Records for this task:

■ ■ ■

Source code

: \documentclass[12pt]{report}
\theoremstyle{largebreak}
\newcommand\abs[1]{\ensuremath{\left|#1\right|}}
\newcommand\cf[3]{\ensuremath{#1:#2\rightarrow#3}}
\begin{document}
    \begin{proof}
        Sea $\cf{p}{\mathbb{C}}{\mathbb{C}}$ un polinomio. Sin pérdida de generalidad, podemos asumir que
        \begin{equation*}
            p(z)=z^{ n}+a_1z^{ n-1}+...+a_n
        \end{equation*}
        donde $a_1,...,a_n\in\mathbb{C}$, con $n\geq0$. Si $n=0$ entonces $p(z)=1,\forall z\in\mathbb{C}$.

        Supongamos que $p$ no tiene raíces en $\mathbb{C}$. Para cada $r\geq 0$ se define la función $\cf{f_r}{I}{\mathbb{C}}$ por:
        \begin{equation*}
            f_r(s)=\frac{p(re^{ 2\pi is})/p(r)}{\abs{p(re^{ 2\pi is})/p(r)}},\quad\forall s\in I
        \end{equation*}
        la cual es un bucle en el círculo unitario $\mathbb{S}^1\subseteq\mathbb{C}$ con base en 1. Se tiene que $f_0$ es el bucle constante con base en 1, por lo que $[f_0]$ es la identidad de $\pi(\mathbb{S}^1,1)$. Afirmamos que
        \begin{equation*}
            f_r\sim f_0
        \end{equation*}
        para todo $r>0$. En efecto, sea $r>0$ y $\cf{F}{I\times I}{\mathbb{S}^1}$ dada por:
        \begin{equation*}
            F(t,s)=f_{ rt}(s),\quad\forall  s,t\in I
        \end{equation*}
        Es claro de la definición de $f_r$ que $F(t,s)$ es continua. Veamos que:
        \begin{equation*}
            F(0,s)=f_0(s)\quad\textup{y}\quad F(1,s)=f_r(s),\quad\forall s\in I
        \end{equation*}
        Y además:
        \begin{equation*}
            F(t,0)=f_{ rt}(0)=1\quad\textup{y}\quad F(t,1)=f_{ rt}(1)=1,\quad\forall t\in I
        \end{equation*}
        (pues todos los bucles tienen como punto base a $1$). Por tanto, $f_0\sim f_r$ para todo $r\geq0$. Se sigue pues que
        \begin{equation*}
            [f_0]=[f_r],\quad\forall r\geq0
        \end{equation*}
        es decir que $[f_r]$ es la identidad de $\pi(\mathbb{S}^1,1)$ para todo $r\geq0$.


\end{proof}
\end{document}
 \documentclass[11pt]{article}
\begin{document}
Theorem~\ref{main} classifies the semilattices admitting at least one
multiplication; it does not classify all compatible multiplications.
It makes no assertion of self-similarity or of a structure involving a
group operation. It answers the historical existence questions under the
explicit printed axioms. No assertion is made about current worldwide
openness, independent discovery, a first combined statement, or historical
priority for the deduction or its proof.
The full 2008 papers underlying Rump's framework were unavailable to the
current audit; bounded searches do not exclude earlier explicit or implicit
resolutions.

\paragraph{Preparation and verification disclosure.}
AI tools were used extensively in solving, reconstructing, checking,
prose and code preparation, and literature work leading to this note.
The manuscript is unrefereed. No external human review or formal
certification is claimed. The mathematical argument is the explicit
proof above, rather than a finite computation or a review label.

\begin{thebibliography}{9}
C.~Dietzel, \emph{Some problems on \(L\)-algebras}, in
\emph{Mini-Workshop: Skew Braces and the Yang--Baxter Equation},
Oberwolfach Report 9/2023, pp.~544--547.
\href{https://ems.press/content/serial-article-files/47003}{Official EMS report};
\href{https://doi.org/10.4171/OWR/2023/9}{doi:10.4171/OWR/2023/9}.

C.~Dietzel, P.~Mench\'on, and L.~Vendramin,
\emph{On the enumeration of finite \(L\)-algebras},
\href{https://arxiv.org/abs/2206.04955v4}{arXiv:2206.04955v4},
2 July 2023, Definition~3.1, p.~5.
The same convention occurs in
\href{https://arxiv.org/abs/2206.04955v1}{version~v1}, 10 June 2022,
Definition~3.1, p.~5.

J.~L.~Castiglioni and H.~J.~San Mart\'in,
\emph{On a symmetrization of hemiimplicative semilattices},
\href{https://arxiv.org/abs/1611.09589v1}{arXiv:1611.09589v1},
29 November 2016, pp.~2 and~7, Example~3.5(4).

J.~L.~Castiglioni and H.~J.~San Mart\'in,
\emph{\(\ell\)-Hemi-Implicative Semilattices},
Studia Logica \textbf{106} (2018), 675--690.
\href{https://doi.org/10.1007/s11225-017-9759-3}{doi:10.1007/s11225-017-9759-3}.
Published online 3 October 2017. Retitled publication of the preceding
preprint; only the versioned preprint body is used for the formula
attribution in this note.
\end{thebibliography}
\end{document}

■ ■ ■

Exercise description:
This exercise calls for every record to be restated word for word.

Answer section:
Source code

: \documentclass[12pt]{report}
\theoremstyle{largebreak}
\newcommand\abs[1]{\ensuremath{\left|#1\right|}}
\newcommand\cf[3]{\ensuremath{#1:#2\rightarrow#3}}
\begin{document}
    \begin{proof}
        Sea $\cf{p}{\mathbb{C}}{\mathbb{C}}$ un polinomio. Sin pérdida de generalidad, podemos asumir que
        \begin{equation*}
            p(z)=z^{ n}+a_1z^{ n-1}+...+a_n
        \end{equation*}
        donde $a_1,...,a_n\in\mathbb{C}$, con $n\geq0$. Si $n=0$ entonces $p(z)=1,\forall z\in\mathbb{C}$.

        Supongamos que $p$ no tiene raíces en $\mathbb{C}$. Para cada $r\geq 0$ se define la función $\cf{f_r}{I}{\mathbb{C}}$ por:
        \begin{equation*}
            f_r(s)=\frac{p(re^{ 2\pi is})/p(r)}{\abs{p(re^{ 2\pi is})/p(r)}},\quad\forall s\in I
        \end{equation*}
        la cual es un bucle en el círculo unitario $\mathbb{S}^1\subseteq\mathbb{C}$ con base en 1. Se tiene que $f_0$ es el bucle constante con base en 1, por lo que $[f_0]$ es la identidad de $\pi(\mathbb{S}^1,1)$. Afirmamos que
        \begin{equation*}
            f_r\sim f_0
        \end{equation*}
        para todo $r>0$. En efecto, sea $r>0$ y $\cf{F}{I\times I}{\mathbb{S}^1}$ dada por:
        \begin{equation*}
            F(t,s)=f_{ rt}(s),\quad\forall  s,t\in I
        \end{equation*}
        Es claro de la definición de $f_r$ que $F(t,s)$ es continua. Veamos que:
        \begin{equation*}
            F(0,s)=f_0(s)\quad\textup{y}\quad F(1,s)=f_r(s),\quad\forall s\in I
        \end{equation*}
        Y además:
        \begin{equation*}
            F(t,0)=f_{ rt}(0)=1\quad\textup{y}\quad F(t,1)=f_{ rt}(1)=1,\quad\forall t\in I
        \end{equation*}
        (pues todos los bucles tienen como punto base a $1$). Por tanto, $f_0\sim f_r$ para todo $r\geq0$. Se sigue pues que
        \begin{equation*}
            [f_0]=[f_r],\quad\forall r\geq0
        \end{equation*}
        es decir que $[f_r]$ es la identidad de $\pi(\mathbb{S}^1,1)$ para todo $r\geq0$.


\end{proof}
\end{document}
 \documentclass[11pt]{article}
\begin{document}
Theorem~\ref{main} classifies the semilattices admitting at least one
multiplication; it does not classify all compatible multiplications.
It makes no assertion of self-similarity or of a structure involving a
group operation. It answers the historical existence questions under the
explicit printed axioms. No assertion is made about current worldwide
openness, independent discovery, a first combined statement, or historical
priority for the deduction or its proof.
The full 2008 papers underlying Rump's framework were unavailable to the
current audit; bounded searches do not exclude earlier explicit or implicit
resolutions.

\paragraph{Preparation and verification disclosure.}
AI tools were used extensively in solving, reconstructing, checking,
prose and code preparation, and literature work leading to this note.
The manuscript is unrefereed. No external human review or formal
certification is claimed. The mathematical argument is the explicit
proof above, rather than a finite computation or a review label.

\begin{thebibliography}{9}
C.~Dietzel, \emph{Some problems on \(L\)-algebras}, in
\emph{Mini-Workshop: Skew Braces and the Yang--Baxter Equation},
Oberwolfach Report 9/2023, pp.~544--547.
\href{https://ems.press/content/serial-article-files/47003}{Official EMS report};
\href{https://doi.org/10.4171/OWR/2023/9}{doi:10.4171/OWR/2023/9}.

C.~Dietzel, P.~Mench\'on, and L.~Vendramin,
\emph{On the enumeration of finite \(L\)-algebras},
\href{https://arxiv.org/abs/2206.04955v4}{arXiv:2206.04955v4},
2 July 2023, Definition~3.1, p.~5.
The same convention occurs in
\href{https://arxiv.org/abs/2206.04955v1}{version~v1}, 10 June 2022,
Definition~3.1, p.~5.

J.~L.~Castiglioni and H.~J.~San Mart\'in,
\emph{On a symmetrization of hemiimplicative semilattices},
\href{https://arxiv.org/abs/1611.09589v1}{arXiv:1611.09589v1},
29 November 2016, pp.~2 and~7, Example~3.5(4).

J.~L.~Castiglioni and H.~J.~San Mart\'in,
\emph{\(\ell\)-Hemi-Implicative Semilattices},
Studia Logica \textbf{106} (2018), 675--690.
\href{https://doi.org/10.1007/s11225-017-9759-3}{doi:10.1007/s11225-017-9759-3}.
Published online 3 October 2017. Retitled publication of the preceding
preprint; only the versioned preprint body is used for the formula
attribution in this note.
\end{thebibliography}
\end{document}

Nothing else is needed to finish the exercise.